▸ Provided data:
- - -

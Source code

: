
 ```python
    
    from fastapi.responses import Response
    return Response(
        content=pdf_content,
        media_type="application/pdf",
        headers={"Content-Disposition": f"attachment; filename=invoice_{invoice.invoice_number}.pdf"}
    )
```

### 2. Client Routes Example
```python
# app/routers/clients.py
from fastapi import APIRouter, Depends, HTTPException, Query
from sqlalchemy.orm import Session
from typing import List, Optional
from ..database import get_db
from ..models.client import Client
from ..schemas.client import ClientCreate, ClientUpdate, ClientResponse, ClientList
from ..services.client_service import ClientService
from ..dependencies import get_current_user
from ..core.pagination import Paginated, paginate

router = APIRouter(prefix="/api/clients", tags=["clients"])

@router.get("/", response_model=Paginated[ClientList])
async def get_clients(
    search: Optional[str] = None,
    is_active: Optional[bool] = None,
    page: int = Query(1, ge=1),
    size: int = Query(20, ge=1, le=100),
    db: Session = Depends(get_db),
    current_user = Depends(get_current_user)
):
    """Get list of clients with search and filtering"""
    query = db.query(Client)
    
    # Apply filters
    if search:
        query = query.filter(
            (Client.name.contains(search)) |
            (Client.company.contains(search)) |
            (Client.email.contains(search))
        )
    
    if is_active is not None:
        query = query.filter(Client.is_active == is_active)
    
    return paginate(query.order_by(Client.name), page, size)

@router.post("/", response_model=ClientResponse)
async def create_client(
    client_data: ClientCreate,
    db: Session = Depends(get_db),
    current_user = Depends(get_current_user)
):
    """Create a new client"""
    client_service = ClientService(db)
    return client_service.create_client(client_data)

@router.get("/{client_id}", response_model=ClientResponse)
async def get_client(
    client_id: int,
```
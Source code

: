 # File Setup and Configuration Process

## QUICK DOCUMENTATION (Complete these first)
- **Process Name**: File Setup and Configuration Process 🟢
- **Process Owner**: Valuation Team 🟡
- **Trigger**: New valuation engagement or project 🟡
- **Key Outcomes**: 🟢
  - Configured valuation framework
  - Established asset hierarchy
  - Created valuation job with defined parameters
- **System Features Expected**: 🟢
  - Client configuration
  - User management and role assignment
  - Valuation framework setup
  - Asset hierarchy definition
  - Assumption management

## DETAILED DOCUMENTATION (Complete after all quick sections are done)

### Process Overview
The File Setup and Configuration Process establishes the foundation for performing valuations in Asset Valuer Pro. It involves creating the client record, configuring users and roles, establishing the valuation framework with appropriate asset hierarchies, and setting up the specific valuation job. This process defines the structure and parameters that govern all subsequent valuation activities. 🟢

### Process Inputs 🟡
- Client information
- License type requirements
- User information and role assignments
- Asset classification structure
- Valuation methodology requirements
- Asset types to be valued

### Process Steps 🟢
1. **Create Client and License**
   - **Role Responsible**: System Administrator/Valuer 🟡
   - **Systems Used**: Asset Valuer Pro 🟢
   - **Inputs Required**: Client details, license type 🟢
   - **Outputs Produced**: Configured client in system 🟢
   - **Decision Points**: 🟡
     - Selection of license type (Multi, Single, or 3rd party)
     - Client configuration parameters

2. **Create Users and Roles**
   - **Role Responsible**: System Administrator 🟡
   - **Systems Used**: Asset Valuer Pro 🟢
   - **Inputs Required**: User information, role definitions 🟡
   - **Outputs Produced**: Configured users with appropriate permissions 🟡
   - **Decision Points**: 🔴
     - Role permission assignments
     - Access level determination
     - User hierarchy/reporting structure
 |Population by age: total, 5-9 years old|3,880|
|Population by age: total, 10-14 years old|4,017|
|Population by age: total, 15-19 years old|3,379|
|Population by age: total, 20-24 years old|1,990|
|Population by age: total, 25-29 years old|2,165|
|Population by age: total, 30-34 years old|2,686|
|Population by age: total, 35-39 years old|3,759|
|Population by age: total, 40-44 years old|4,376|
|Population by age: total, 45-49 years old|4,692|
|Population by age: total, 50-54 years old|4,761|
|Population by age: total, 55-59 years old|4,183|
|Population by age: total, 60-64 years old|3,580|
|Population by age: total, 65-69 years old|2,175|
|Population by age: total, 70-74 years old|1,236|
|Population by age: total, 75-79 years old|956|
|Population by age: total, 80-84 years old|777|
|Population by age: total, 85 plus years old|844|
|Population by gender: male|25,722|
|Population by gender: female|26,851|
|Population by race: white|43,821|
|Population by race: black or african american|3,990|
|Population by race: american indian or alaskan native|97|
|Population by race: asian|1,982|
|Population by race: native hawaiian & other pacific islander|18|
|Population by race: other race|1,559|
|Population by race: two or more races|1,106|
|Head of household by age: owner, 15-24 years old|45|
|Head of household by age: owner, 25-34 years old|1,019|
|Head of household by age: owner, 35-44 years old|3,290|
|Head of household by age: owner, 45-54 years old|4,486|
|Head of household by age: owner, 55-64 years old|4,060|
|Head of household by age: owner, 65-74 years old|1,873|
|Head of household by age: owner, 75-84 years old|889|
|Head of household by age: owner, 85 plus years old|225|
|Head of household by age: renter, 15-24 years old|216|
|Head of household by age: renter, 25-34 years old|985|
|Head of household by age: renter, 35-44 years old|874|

- - -

▸ How to complete this task:
Where a line above includes "plus", copy that line.

▸ Response box:
|Population by age: total, 85 plus years old|844|
|Head of household by age: owner, 85 plus years old|225|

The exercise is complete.